Hello, I have an idea (ok, maybe not an original idea, but bear with me :)

It involves the sysvinit (/etc/init.d/rcS and a lotta other stuff) and
dpkg packages. (update-rc.d) 

Parallelized booting. What this means is we run multiple bootup scripts
simultaneously. It's a *lot* faster on mid-to-higher-end machines, even
with just one CPU - it'd be wickedly fast with SMP.

"Hey wait a second that won't work!!! What if the netstd_nfs script runs
before the netbase script is done processing?"

Well, you're right, but I have another (slightly more original) idea that
will make it work. Boot-time dependancies.
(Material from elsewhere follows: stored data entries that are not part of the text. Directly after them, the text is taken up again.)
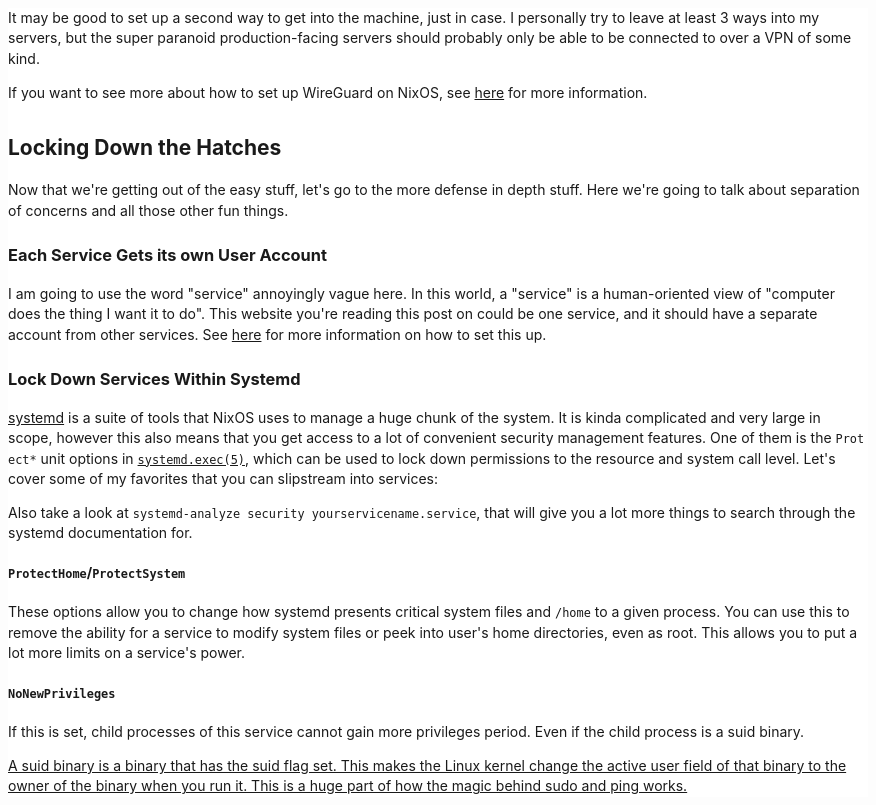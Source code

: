 It may be good to set up a second way to get into the machine, just in case. I
personally try to leave at least 3 ways into my servers, but the super paranoid
production-facing servers should probably only be able to be connected to over a
VPN of some kind.

If you want to see more about how to set up WireGuard on NixOS, see
[here](https://xeiaso.net/blog/my-wireguard-setup-2021-02-06) for more
information.

## Locking Down the Hatches

Now that we're getting out of the easy stuff, let's go to the more defense in
depth stuff. Here we're going to talk about separation of concerns and all those
other fun things.

### Each Service Gets its own User Account

I am going to use the word "service" annoyingly vague here. In this world, a
"service" is a human-oriented view of "computer does the thing I want it to do".
This website you're reading this post on could be one service, and it should
have a separate account from other services. See
[here](https://xeiaso.net/blog/nixops-services-2020-11-09) for more
information on how to set this up.

### Lock Down Services Within Systemd

[systemd](https://www.freedesktop.org/wiki/Software/systemd/) is a suite of
tools that NixOS uses to manage a huge chunk of the system. It is kinda
complicated and very large in scope, however this also means that you get access
to a lot of convenient security management features. One of them is the
`Protect*` unit options in
[`systemd.exec(5)`](https://man7.org/linux/man-pages/man5/systemd.exec.5.html),
which can be used to lock down permissions to the resource and system call
level. Let's cover some of my favorites that you can slipstream into services:

Also take a look at `systemd-analyze security yourservicename.service`, that
will give you a lot more things to search through the systemd documentation for.

#### `ProtectHome`/`ProtectSystem`

These options allow you to change how systemd presents critical system files and
`/home` to a given process. You can use this to remove the ability for a service
to modify system files or peek into user's home directories, even as root. This
allows you to put a lot more limits on a service's power.

#### `NoNewPrivileges`

If this is set, child processes of this service cannot gain more privileges
period. Even if the child process is a suid binary.

[A suid binary is a binary that has the suid flag set. This makes the Linux
kernel change the active user field of that binary to the owner of the binary
when you run it. This is a huge part of how the magic behind sudo and ping
works.](conversation://Mara/hacker)
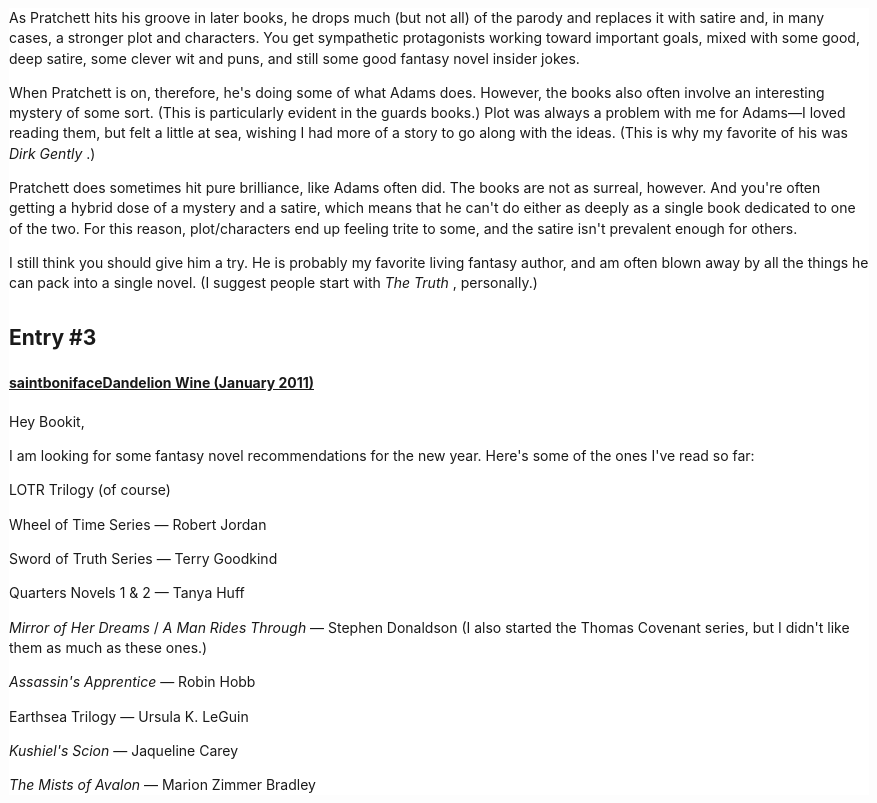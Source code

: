 As Pratchett hits his groove in later books, he drops much (but not all) of the parody and replaces it with satire and, in many cases, a stronger plot and characters. You get sympathetic protagonists working toward important goals, mixed with some good, deep satire, some clever wit and puns, and still some good fantasy novel insider jokes.

When Pratchett is on, therefore, he's doing some of what Adams does. However, the books also often involve an interesting mystery of some sort. (This is particularly evident in the guards books.) Plot was always a problem with me for Adams—I loved reading them, but felt a little at sea, wishing I had more of a story to go along with the ideas. (This is why my favorite of his was
*Dirk Gently*
.)

Pratchett does sometimes hit pure brilliance, like Adams often did. The books are not as surreal, however. And you're often getting a hybrid dose of a mystery and a satire, which means that he can't do either as deeply as a single book dedicated to one of the two. For this reason, plot/characters end up feeling trite to some, and the satire isn't prevalent enough for others.

I still think you should give him a try. He is probably my favorite living fantasy author, and am often blown away by all the things he can pack into a single novel. (I suggest people start with
*The Truth*
, personally.)

## Entry #3

#### [saintbonifaceDandelion Wine (January 2011)](http://www.reddit.com/r/books/comments/ev73b/fantasy_novel_recommendations/)

Hey Bookit,

I am looking for some fantasy novel recommendations for the new year. Here's some of the ones I've read so far:

LOTR Trilogy (of course)

Wheel of Time Series — Robert Jordan

Sword of Truth Series — Terry Goodkind

Quarters Novels 1 & 2 — Tanya Huff

*Mirror of Her Dreams*
/
*A Man Rides Through*
— Stephen Donaldson (I also started the Thomas Covenant series, but I didn't like them as much as these ones.)

*Assassin's Apprentice*
— Robin Hobb

Earthsea Trilogy — Ursula K. LeGuin

*Kushiel's Scion*
— Jaqueline Carey

*The Mists of Avalon*
— Marion Zimmer Bradley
* Instead of relying on those icky priority numbers we just had a flame
  war or two about, the packages tell us how they *really* feel and state
  precisely in a file (I'm thinking /etc/init.d/deps/[KS]packagename) what
  needs to be successfully running (or not running) before or after they
  can start. Do we need to make this information separate for each runlevel?
  (i.e. make it /etc/rc?.d/deps/[KS]packagename instead?)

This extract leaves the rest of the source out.